Could you report every line of the listing below that holds the word "escala"?

::::::::

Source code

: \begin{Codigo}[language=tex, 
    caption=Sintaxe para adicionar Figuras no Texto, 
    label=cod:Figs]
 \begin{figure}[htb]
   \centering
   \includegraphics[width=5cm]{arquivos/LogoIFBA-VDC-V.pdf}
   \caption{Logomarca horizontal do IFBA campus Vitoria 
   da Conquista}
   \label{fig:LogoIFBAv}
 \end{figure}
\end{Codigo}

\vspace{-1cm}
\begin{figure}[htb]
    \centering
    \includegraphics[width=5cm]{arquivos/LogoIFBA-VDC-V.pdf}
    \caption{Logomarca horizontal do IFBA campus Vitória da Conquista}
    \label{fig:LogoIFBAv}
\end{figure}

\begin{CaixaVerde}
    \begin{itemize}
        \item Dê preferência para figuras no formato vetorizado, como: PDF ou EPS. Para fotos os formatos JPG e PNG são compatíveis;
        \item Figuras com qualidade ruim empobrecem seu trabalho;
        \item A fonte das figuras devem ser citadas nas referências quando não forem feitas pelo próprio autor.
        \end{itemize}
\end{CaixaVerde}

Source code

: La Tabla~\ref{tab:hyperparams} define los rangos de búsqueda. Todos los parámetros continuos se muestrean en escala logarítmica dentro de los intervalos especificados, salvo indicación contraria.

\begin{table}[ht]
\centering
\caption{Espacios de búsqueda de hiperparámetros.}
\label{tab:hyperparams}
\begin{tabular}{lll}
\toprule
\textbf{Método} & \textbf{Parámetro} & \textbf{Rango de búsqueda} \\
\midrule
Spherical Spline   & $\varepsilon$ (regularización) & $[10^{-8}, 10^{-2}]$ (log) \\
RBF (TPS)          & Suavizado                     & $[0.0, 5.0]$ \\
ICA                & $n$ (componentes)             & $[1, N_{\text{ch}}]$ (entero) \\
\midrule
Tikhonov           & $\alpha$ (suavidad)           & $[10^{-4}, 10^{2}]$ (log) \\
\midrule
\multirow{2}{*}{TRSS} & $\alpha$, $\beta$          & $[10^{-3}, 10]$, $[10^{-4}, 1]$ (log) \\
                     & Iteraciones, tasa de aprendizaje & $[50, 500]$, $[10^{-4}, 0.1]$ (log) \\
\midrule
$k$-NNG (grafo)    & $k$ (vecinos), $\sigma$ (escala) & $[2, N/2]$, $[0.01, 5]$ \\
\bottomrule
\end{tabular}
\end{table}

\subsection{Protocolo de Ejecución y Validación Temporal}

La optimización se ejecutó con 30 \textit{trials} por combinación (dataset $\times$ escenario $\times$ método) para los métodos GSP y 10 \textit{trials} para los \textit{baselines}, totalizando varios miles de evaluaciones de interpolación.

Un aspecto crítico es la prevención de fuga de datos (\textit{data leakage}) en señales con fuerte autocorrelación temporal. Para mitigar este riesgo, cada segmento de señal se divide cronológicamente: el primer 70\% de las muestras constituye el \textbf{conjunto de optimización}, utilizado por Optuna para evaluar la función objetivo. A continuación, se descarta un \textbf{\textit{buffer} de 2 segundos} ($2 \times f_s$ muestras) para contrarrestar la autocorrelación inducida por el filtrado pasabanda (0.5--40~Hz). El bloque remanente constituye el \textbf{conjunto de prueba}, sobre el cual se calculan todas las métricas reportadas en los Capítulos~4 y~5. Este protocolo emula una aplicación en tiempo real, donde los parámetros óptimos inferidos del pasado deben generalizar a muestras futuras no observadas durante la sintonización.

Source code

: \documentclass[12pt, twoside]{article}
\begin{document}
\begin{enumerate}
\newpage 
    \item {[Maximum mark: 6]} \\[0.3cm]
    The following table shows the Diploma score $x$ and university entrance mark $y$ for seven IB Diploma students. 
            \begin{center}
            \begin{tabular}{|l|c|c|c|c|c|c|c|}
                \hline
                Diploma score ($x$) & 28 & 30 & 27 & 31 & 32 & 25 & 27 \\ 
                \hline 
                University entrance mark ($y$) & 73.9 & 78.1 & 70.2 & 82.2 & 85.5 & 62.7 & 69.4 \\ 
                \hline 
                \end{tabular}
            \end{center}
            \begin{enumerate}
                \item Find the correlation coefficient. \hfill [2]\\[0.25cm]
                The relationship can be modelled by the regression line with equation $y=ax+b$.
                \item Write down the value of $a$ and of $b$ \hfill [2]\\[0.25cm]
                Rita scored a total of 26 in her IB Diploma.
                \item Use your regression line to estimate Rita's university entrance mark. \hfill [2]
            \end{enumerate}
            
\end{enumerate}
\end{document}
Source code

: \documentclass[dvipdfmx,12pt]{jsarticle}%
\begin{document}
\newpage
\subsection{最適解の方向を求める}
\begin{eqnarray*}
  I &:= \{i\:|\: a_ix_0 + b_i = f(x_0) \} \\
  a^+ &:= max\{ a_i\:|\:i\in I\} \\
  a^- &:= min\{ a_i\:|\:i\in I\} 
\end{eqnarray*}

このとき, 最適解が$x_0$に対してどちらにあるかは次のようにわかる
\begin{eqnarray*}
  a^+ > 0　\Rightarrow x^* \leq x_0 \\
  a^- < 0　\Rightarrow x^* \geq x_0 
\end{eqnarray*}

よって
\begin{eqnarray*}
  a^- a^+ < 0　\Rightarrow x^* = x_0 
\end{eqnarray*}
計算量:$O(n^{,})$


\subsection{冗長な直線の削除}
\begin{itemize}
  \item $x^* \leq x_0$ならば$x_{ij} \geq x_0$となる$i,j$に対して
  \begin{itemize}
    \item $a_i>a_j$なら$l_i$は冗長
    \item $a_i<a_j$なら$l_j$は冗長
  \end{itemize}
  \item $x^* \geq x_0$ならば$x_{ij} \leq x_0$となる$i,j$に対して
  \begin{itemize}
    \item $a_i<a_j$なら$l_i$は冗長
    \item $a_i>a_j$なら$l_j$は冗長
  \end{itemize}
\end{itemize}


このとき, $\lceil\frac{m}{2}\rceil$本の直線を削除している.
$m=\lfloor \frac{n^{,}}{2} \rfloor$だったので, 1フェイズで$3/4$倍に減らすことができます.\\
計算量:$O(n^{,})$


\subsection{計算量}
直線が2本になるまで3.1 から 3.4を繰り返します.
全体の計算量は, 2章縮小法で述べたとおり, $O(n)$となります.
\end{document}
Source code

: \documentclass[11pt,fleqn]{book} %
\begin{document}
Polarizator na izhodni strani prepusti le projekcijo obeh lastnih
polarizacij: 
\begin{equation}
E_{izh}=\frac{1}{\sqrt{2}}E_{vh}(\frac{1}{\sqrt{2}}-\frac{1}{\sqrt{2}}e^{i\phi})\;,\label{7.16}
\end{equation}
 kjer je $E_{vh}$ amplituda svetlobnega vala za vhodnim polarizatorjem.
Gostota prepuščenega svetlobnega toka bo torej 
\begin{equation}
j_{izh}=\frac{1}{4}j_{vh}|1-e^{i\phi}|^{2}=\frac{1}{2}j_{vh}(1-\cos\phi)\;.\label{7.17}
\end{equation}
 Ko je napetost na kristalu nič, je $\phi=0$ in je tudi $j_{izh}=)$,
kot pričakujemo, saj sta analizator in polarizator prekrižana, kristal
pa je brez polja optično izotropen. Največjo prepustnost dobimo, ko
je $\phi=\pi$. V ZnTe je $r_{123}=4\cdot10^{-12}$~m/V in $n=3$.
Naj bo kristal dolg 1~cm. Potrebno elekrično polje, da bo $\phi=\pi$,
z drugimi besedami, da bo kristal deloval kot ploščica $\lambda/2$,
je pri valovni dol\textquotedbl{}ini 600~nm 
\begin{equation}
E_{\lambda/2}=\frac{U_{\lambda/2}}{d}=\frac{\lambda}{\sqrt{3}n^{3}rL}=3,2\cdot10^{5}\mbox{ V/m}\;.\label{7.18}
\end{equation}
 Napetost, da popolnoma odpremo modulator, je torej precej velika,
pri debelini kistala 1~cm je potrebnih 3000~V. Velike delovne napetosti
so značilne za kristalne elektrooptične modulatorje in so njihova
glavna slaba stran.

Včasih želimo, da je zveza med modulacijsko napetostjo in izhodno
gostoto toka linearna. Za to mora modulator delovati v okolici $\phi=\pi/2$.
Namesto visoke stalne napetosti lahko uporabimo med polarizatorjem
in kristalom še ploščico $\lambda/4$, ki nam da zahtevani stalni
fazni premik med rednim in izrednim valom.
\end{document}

::::::::

:: Solved exercise ::
: La Tabla~\ref{tab:hyperparams} define los rangos de búsqueda. Todos los parámetros continuos se muestrean en escala logarítmica dentro de los intervalos especificados, salvo indicación contraria.
$k$-NNG (grafo)    & $k$ (vecinos), $\sigma$ (escala) & $[2, N/2]$, $[0.01, 5]$ \\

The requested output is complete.